Theo Prineas

Zach Spindler-Krage, Staff Writer

Liv Hage

If you were tasked with finding Theo Prineas `23 in a campus-wide game of hide-and-seek, there are a few key spots you could start with. Perhaps begin in Kistle Science Library, where he works the 11 p.m. to 1 a.m. shift for 10 hours per week. If you cannot find him there, check to see if he is reading in Burling Library. If he is not in either library, chances are he is taking a nap on the lush, green grass of the soccer fields. 

If all else fails, organize a book club for “Fairy Tale” by Stephen King — he will certainly come out of hiding to discuss his favorite book. You will know you have the right guy if he’s wearing a t-shirt that reads, “What’s More Punk Than The Public Library?” If you ask about the shirt, be prepared for an enthusiastic monologue about the importance of public libraries. He may want to tell you that the only thing more “punk” than libraries is politics, but he is worried that would make him a nihilist. 
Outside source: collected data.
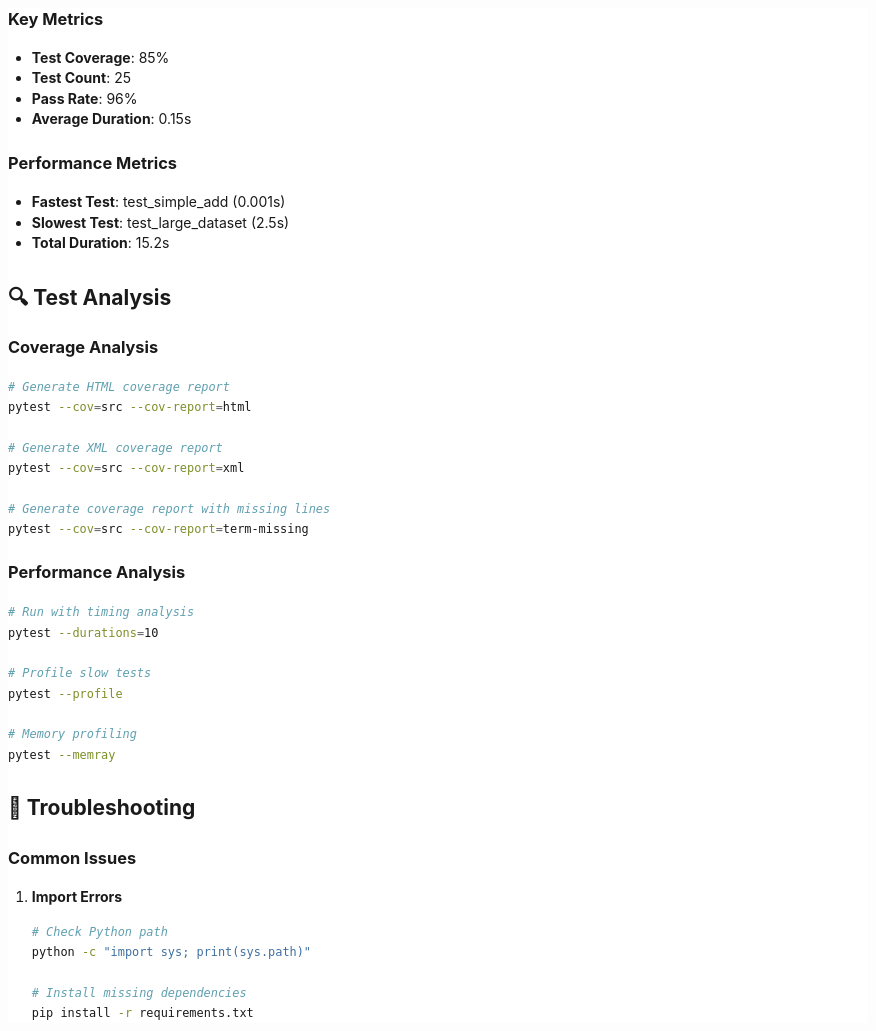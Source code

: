 ### Key Metrics

- **Test Coverage**: 85%
- **Test Count**: 25
- **Pass Rate**: 96%
- **Average Duration**: 0.15s

### Performance Metrics

- **Fastest Test**: test_simple_add (0.001s)
- **Slowest Test**: test_large_dataset (2.5s)
- **Total Duration**: 15.2s

## 🔍 Test Analysis

### Coverage Analysis

```bash
# Generate HTML coverage report
pytest --cov=src --cov-report=html

# Generate XML coverage report
pytest --cov=src --cov-report=xml

# Generate coverage report with missing lines
pytest --cov=src --cov-report=term-missing
```

### Performance Analysis

```bash
# Run with timing analysis
pytest --durations=10

# Profile slow tests
pytest --profile

# Memory profiling
pytest --memray
```

## 🚨 Troubleshooting

### Common Issues

1. **Import Errors**
   ```bash
   # Check Python path
   python -c "import sys; print(sys.path)"
   
   # Install missing dependencies
   pip install -r requirements.txt
   ```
Prineas grew up in Solon, a town of 3,000 people located 10 miles north of Iowa City. As a teenager, Prineas had eight goats, four chickens, bees and an aviary. He enjoyed the solitude of the small town, but he was excitedly awaiting an opportunity to move to a Democratic city with a popular public library. 
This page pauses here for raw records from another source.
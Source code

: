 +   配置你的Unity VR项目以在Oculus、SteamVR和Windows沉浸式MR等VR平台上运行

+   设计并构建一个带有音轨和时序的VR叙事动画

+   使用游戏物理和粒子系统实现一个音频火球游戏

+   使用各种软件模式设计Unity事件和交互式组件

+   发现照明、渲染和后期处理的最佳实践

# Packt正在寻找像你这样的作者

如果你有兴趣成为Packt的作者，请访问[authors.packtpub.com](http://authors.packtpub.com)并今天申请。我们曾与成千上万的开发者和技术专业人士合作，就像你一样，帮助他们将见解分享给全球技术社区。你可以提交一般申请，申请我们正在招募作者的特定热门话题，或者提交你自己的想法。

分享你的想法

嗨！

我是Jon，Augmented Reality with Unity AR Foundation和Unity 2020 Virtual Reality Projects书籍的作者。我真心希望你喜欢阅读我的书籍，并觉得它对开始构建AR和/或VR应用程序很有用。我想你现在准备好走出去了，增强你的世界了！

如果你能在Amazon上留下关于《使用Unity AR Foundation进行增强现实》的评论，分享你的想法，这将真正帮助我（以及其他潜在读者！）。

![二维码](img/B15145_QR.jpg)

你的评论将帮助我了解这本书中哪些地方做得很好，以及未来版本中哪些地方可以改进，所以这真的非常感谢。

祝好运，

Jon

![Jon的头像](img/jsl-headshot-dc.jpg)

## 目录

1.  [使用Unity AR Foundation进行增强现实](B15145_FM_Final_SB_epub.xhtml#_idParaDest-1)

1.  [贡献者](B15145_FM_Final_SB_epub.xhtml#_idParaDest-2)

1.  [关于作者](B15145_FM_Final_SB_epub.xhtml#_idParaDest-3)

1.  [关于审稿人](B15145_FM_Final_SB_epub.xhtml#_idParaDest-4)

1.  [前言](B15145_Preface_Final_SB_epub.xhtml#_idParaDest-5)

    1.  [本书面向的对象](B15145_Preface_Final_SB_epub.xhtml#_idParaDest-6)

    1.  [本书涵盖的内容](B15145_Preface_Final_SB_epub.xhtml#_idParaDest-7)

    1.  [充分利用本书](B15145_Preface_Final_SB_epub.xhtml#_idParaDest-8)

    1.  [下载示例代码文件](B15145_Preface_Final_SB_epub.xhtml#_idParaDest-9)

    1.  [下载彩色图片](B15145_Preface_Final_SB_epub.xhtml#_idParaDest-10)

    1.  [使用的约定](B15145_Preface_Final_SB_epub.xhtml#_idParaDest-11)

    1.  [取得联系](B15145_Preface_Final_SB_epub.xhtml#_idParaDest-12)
After he graduated from Iowa City High School in 2018, Prineas took a gap year and moved into an apartment in Iowa City to work at the Iowa City Public Library. Prineas was not new to the library as he had volunteered there since he was 13 years old and was employed part-time since age 16. The full year of focused work, however, gave Prineas an even greater appreciation and passion for public libraries. 

“Libraries are one of the few places that you can gather in without paying,” said Prineas. “One of our biggest clientele at Iowa City Public Library was homeless people, but we’d also get people like University of Iowa professors. You get to interact with a wide variety of people, which is a good civic value that is not present in a lot of other American institutions.”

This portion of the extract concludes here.